- [EXERCISE PROMPT] Transcribe exactly, and only, the lines from the one containing "The procedure begins" through the end of the material.

▬▬▬

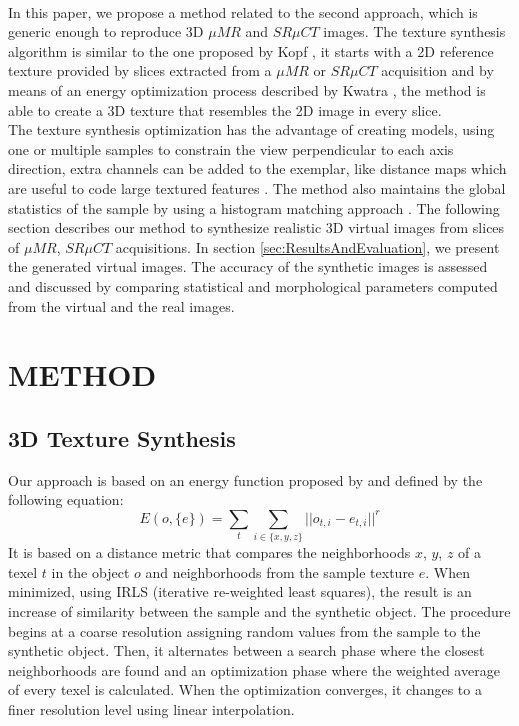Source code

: \documentclass[10pt, conference]{IEEEtran}
\begin{document}
{\\
In this paper, we propose a method related to the second approach, which is generic enough to reproduce 3D $\mu{MR}$ and $SR \mu{CT}$ images. 
The texture synthesis algorithm is similar to the one proposed by Kopf \cite{KFCODLW07}, it starts with a 2D reference texture
provided by slices extracted from a $\mu{MR}$ or $SR \mu{CT}$ acquisition and by means of an energy optimization process 
described by Kwatra \cite{kwatra:2005:SIGGRAPH}, the method is able to create a 3D texture that resembles the 2D image in every slice.
\\
The texture synthesis optimization has the advantage of creating models, using one or multiple samples 
to constrain the view perpendicular to each axis direction, extra channels can be added to the exemplar, like distance maps 
which are useful to code large textured features \cite{Lefebvre:2006:ATS:1141911.1141921}.
The method also maintains the global statistics of the sample by using a histogram matching approach \cite{ROLLAND2000}.
The following section describes our method to synthesize realistic 3D virtual images from slices of $\mu{MR}$, $SR \mu{CT}$ acquisitions.
In section \ref{sec:ResultsAndEvaluation}, we present the generated virtual images. 
The accuracy of the synthetic images is assessed and discussed by comparing statistical and morphological parameters computed from the virtual and the real images. 
%
%
\section{\uppercase{Method}}
\label{sec:Methods}
\subsection{3D Texture Synthesis}
\label{sec:TextureSynthesis}
%
Our approach is based on an energy function 
proposed by \cite{kwatra:2005:SIGGRAPH} and defined by the following equation:
%
\begin{equation}
 E(o, \{e\} ) = \sum_{t} \sum_{i \in \{x, y, z\}} || o_{t, i} - e_{t, i} ||^r
 \label{equ:imagenergy} 
\end{equation}
%
It is based on a distance metric that compares the neighborhoods $x$, $y$, $z$ 
of a texel $t$ in the object $o$ and neighborhoods from the sample texture $e$. 
When minimized, using IRLS (iterative re-weighted least squares), 
the result is an increase of similarity between the sample and the synthetic object.
%
The procedure begins at a coarse resolution assigning random values from the sample to the synthetic object. 
Then, it alternates between a search phase where the closest neighborhoods are found 
and an optimization phase where the weighted average of every texel is calculated. 
When the optimization converges, it changes to a finer resolution level using linear interpolation.

}
\end{document}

▬▬▬

- [YOUR SOLUTION]
The procedure begins at a coarse resolution assigning random values from the sample to the synthetic object. 
Then, it alternates between a search phase where the closest neighborhoods are found 
and an optimization phase where the weighted average of every texel is calculated. 
When the optimization converges, it changes to a finer resolution level using linear interpolation.

}
\end{document}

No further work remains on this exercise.